Under the current circumstances, Hizb leaders are advising members to keep a low profile and avoid activities, including leafleting, that might put them at risk of arrest, according to a Kara-Suu activist.
At the same time, the ebb in public interest is prompting internal debate among Hizb leaders on strategy and tactics. A significant number of members believe that restoring Hizb's membership base will require a shift in the group's activities, with a more localized approach replacing the old focus of promoting of a regional caliphate. In some cases, Hizb activists have already moved in a local direction. An Osh activist, for example, organized a collective effort to purchase an expensive electrical transformer for his neighborhood. Another member from Nookat raised funds from local entrepreneurs to buy food and clothing for a local orphanage. And in Aravan, several members organized a micro-finance scheme that lends without charging interest.
Despite the changing in focus, Hizb-ut-Tahrir members say they are not abandoning the drive for an Islamic caliphate. Some continue to stress that their non-violent process will take time. "We just have to do more work in the initial stage without claiming [unwanted] attention," one of the Kara-Suu-based Hizb-ut-Tahrir activists said.
Hizb-ut-Tahrir's apparent decline is prompting a policy discussion among competing Kyrgyz government agencies.
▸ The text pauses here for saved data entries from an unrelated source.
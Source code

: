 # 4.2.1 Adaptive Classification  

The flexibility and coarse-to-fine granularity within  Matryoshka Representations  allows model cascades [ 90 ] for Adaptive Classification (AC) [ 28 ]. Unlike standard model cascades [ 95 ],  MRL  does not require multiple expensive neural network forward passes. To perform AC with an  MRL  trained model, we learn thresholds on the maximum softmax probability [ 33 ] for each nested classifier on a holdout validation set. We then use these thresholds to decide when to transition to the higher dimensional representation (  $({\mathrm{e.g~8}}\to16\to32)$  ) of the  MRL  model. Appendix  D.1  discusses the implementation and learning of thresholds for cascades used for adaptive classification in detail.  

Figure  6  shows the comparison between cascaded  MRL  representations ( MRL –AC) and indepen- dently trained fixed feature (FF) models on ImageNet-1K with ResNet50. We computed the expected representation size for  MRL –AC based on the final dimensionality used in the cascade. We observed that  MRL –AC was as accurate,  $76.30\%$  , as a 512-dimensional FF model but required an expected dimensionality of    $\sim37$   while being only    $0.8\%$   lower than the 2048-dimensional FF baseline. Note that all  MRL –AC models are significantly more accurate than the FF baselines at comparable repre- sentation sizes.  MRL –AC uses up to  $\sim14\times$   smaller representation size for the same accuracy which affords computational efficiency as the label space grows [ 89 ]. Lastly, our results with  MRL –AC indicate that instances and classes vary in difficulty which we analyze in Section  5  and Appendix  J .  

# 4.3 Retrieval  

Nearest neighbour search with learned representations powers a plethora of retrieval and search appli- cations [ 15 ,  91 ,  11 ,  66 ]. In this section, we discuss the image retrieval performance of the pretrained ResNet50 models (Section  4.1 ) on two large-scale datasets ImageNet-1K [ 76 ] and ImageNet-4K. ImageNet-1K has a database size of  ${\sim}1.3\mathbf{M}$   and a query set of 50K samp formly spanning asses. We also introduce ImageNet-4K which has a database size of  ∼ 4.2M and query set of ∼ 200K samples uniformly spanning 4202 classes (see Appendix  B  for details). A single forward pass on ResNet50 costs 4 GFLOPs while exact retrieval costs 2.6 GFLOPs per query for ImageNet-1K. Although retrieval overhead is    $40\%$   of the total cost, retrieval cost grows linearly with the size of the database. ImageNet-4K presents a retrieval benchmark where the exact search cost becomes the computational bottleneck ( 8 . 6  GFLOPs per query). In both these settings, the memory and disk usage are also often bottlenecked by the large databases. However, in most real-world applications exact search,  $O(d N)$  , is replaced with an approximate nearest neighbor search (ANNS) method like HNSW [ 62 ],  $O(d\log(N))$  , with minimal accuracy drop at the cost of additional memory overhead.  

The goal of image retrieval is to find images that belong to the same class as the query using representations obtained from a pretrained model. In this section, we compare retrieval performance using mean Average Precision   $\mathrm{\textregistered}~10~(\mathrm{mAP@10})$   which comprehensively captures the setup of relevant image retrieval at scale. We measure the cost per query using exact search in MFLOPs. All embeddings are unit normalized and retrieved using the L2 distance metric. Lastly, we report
Believing that danger posed by the underground group is receding, some officials in Kyrgyzstan's Interior Ministry now favor easing up on the crackdown on unsanctioned religious activity, according to a source in Osh who is familiar with the Interior Ministry's policy position.
But the Kyrgyz National Security Service (SNB), successor to the Soviet-era KGB, continues to view Hizb-ut-Tahrir as a major security threat. "The situation in the religious sphere of Kyrgyzstan is explosive and requires immediate adequate measures and the mobilization of society," Rustam Mamasadykov, deputy chairman of the SNB, said in his October 29 testimony to the Kyrgyz parliament. He added that the SNB has arrested 62 Hizb-ut-Tahrir activists since the beginning of 2009.
Sokin, the Osh-based analyst, told EurasiaNet that because the SNB traditionally carries more weight in security matters than the Interior Ministry, the government crackdown on religious dissent is likely to continue.
Alisher Khamidov is a writer based in southern Kyrgyzstan.